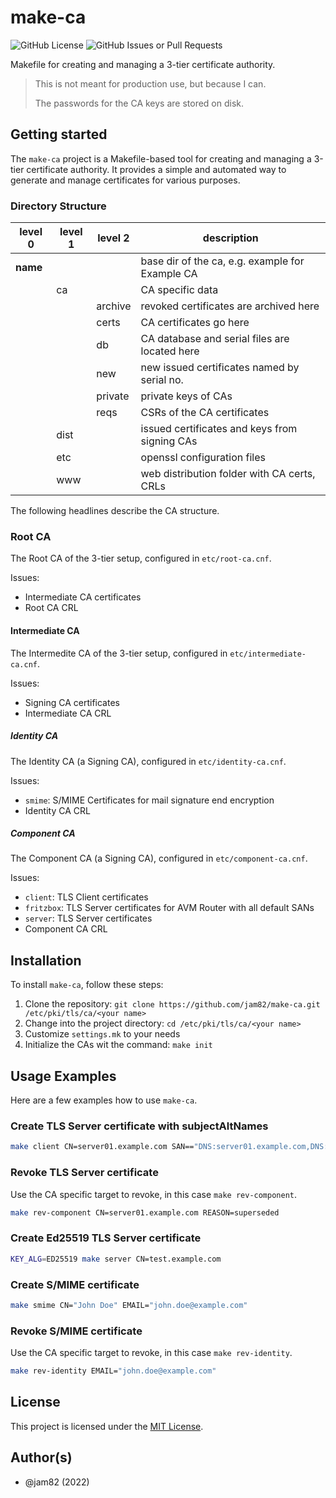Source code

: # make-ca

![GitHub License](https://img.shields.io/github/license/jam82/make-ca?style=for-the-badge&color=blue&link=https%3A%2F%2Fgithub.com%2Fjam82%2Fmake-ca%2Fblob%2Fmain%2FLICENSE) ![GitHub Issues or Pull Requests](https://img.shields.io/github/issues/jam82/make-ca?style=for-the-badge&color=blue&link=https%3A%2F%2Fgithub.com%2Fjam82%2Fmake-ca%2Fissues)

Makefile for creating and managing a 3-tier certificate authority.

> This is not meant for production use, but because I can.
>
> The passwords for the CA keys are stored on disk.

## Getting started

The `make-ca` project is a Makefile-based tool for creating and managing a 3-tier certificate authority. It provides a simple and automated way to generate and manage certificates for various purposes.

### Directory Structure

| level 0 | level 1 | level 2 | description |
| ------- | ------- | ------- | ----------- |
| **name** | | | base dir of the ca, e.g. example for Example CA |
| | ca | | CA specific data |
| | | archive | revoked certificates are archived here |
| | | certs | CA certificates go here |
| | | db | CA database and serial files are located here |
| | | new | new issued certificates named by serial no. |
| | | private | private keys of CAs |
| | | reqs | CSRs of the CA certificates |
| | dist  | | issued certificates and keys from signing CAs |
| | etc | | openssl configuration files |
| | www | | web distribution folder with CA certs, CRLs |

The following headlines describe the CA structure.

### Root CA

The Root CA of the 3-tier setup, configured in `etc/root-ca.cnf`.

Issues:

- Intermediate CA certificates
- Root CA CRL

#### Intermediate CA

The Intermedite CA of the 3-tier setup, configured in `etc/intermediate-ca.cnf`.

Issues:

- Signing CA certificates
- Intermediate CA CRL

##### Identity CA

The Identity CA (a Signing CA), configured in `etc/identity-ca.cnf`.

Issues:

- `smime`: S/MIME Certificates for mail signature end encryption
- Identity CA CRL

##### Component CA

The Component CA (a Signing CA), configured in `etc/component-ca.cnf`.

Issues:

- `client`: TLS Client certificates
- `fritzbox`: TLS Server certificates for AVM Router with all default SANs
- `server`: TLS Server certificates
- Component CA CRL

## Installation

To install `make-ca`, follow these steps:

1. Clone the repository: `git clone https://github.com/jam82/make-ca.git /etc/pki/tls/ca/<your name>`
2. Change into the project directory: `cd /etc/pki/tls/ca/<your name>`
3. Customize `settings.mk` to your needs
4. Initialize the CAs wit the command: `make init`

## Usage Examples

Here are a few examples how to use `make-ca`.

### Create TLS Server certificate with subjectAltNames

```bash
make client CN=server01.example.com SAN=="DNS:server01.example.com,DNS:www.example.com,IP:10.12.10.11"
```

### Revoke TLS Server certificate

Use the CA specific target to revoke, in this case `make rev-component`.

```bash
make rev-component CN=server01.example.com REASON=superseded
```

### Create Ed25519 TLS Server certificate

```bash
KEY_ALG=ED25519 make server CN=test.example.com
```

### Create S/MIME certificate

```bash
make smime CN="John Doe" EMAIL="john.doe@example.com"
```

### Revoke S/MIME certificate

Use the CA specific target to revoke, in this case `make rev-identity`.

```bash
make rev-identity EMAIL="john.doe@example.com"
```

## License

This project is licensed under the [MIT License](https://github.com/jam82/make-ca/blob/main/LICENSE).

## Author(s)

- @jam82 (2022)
________________________________________
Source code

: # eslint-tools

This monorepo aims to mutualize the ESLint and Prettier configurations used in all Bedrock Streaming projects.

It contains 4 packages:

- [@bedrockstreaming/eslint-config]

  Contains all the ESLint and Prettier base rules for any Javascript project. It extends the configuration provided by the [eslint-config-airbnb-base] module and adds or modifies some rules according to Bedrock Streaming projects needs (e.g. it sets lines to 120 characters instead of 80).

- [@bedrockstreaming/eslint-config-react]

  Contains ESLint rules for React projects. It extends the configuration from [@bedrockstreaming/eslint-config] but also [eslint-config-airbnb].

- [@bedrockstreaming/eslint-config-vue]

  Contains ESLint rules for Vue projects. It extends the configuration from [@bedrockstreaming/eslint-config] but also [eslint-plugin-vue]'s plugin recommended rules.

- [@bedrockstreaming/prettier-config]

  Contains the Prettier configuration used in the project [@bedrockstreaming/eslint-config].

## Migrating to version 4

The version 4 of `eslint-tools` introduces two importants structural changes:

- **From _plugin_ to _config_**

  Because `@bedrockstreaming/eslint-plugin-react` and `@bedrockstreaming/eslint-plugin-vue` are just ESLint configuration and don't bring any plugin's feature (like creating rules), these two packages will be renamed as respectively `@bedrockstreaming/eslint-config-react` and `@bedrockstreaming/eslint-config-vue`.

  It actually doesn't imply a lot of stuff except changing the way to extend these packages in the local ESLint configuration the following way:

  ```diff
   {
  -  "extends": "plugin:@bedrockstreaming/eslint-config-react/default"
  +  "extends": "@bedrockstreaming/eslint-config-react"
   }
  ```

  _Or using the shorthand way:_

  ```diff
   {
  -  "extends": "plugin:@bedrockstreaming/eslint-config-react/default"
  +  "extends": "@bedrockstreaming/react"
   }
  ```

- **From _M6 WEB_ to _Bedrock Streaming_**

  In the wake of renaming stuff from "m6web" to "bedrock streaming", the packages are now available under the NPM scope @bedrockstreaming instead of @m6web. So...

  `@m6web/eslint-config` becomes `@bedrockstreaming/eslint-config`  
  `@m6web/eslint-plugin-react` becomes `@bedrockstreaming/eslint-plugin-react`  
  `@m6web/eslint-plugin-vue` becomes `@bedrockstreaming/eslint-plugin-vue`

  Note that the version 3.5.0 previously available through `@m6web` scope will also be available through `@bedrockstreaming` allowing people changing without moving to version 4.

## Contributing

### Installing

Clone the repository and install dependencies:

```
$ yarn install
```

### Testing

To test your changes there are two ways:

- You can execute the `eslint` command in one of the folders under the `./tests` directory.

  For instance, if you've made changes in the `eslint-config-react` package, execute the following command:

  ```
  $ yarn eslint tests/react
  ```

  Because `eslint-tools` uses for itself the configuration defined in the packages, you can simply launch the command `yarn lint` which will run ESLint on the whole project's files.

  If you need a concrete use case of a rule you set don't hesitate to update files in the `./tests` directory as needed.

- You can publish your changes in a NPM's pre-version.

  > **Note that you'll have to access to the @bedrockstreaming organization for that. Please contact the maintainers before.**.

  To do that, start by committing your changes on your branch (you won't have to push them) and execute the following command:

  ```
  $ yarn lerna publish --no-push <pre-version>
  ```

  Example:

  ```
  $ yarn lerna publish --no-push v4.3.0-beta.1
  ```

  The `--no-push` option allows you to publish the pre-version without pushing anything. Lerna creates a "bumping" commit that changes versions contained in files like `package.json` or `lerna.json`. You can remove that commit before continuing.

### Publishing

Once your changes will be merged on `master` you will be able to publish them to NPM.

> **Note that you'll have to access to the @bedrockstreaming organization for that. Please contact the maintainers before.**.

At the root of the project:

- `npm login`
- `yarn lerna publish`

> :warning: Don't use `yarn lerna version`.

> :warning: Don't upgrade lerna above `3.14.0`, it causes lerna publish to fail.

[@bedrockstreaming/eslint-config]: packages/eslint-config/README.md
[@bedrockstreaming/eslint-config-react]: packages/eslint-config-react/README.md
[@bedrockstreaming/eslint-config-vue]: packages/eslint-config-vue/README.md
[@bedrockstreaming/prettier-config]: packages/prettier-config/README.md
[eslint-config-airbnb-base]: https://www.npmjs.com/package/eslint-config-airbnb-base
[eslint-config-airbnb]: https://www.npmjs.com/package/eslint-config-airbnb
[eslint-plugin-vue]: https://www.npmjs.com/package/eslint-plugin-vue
________________________________________
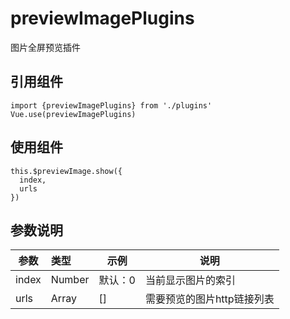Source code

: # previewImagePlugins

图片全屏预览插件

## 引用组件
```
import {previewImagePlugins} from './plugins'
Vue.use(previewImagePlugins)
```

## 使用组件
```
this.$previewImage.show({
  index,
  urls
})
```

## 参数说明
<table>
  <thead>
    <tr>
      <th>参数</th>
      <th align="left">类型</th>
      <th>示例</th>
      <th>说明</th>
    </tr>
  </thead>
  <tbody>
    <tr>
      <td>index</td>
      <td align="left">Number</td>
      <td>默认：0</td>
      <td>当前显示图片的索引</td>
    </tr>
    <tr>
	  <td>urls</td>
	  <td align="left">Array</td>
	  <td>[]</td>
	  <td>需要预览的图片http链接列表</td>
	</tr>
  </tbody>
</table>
________________________________________
▶ **ACTIVITY**
From the records above, give again exactly the lines running from the line with "Contains ESLint rules for React" to the line with "- [@bedrockstreaming/eslint-config-vue]", inclusive.

▶ **WRITTEN RESPONSE**
  Contains ESLint rules for React projects. It extends the configuration from [@bedrockstreaming/eslint-config] but also [eslint-config-airbnb].

- [@bedrockstreaming/eslint-config-vue]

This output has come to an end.